Entries supplied =>
###
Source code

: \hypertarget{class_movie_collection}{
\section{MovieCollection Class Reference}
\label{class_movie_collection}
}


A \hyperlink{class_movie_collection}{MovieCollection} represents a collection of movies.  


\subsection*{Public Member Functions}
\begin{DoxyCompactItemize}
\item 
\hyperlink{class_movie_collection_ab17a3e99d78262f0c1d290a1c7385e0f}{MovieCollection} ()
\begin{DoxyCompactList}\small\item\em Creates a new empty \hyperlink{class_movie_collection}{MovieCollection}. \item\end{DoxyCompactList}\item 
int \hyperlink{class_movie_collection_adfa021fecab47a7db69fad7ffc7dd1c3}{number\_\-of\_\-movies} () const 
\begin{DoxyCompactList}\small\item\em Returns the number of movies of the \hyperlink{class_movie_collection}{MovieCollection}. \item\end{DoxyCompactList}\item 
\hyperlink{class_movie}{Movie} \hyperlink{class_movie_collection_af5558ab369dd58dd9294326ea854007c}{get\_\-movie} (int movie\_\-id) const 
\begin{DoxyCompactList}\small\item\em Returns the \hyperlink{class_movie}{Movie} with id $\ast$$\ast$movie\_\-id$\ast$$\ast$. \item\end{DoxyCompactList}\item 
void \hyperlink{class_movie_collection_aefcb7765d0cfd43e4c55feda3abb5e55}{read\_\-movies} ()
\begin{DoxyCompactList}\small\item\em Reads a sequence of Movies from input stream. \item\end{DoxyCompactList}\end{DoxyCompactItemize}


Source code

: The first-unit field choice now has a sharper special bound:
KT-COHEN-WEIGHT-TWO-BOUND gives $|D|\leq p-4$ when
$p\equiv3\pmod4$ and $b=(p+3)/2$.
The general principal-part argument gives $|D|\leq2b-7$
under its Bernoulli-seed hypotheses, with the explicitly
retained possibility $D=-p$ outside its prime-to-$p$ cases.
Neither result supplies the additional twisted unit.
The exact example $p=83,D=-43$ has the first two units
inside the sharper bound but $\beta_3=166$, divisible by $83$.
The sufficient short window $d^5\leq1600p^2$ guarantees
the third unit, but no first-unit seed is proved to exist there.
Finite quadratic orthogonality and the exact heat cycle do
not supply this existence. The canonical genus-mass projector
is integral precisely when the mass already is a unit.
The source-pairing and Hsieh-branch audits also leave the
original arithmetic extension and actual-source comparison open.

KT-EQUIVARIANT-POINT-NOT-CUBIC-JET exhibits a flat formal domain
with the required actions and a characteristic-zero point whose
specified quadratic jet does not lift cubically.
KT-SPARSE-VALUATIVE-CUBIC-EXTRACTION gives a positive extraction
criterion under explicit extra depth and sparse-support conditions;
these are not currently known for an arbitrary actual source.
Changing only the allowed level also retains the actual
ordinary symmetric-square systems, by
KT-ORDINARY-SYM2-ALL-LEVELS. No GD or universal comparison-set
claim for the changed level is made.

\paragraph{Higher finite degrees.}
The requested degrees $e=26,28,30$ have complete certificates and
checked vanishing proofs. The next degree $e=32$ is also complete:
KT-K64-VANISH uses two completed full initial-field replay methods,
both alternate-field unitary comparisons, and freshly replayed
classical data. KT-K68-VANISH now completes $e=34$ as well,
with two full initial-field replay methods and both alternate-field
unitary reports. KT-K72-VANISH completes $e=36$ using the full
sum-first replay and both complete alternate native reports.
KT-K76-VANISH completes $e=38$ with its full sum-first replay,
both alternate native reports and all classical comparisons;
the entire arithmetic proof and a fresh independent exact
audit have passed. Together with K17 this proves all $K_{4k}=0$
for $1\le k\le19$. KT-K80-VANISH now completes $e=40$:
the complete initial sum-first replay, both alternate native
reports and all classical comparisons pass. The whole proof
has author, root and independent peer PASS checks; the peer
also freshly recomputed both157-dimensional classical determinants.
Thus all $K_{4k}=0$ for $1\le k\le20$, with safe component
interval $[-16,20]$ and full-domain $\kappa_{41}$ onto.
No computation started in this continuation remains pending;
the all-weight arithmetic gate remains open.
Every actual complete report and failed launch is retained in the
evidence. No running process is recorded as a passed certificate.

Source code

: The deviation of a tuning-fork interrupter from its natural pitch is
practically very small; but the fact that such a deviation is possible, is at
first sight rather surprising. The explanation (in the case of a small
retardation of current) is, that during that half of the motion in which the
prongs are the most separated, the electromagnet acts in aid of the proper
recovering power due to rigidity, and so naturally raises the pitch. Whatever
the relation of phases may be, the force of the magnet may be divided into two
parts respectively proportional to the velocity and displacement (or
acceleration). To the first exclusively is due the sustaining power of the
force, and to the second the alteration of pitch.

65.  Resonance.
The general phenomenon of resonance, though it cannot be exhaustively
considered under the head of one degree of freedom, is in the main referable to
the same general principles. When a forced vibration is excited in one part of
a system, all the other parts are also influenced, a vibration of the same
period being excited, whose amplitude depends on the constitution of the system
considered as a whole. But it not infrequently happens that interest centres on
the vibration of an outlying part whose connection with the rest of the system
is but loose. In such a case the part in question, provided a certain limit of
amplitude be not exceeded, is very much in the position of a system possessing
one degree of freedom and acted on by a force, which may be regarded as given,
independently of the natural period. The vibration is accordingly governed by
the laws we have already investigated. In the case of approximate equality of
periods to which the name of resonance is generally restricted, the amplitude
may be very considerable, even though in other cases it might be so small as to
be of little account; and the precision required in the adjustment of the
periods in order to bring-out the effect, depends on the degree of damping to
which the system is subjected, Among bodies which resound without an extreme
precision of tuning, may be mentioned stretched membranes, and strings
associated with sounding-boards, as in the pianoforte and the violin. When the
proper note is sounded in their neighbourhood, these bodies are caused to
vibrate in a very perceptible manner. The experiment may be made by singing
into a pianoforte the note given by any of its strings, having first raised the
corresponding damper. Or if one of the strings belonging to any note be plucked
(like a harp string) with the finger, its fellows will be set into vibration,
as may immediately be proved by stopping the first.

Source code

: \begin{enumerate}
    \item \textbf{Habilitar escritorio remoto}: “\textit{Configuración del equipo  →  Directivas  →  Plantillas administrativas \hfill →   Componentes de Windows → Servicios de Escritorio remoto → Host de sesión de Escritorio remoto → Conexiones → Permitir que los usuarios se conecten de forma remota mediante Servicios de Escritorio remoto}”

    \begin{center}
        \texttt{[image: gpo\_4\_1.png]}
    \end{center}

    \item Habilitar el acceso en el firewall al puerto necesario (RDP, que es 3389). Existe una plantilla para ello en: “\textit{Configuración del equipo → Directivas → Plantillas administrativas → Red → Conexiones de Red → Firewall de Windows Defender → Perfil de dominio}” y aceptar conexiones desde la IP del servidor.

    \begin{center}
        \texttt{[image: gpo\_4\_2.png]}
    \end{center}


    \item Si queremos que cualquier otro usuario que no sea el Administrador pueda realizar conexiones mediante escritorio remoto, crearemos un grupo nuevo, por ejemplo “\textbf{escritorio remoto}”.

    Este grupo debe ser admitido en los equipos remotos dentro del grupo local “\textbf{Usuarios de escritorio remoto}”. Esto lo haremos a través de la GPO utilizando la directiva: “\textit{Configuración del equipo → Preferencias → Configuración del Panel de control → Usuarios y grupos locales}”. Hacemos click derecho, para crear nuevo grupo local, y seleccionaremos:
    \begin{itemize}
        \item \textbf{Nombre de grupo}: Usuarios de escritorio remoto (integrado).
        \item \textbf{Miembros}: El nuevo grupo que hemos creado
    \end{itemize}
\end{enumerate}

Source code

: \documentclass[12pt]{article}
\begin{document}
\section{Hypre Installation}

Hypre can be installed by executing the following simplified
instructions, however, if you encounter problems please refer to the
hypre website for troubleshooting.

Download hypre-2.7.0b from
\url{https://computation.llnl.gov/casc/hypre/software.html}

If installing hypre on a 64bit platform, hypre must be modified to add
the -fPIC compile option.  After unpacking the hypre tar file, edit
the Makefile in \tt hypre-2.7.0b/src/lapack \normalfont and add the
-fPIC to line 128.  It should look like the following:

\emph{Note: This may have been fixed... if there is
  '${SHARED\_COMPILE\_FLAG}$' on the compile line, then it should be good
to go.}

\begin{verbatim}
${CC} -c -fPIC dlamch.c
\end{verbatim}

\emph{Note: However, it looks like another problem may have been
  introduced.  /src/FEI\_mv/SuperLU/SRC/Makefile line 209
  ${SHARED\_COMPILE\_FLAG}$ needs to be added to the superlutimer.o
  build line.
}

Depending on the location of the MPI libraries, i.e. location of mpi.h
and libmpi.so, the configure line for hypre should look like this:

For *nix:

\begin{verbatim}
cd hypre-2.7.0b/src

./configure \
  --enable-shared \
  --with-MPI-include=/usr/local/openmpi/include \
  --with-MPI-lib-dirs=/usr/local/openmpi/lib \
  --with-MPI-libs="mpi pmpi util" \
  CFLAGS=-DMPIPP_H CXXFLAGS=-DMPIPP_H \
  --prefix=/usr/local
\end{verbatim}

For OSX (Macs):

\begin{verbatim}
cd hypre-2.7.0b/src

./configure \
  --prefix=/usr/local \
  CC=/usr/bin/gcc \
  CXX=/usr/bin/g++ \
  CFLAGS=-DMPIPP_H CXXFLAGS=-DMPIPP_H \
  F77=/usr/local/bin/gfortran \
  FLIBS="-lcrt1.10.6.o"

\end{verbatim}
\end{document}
###
Your instructions =>
Throughout the data above, count the lines where the word "Makefile" occurs, and report that figure alone.

Written solution =>
2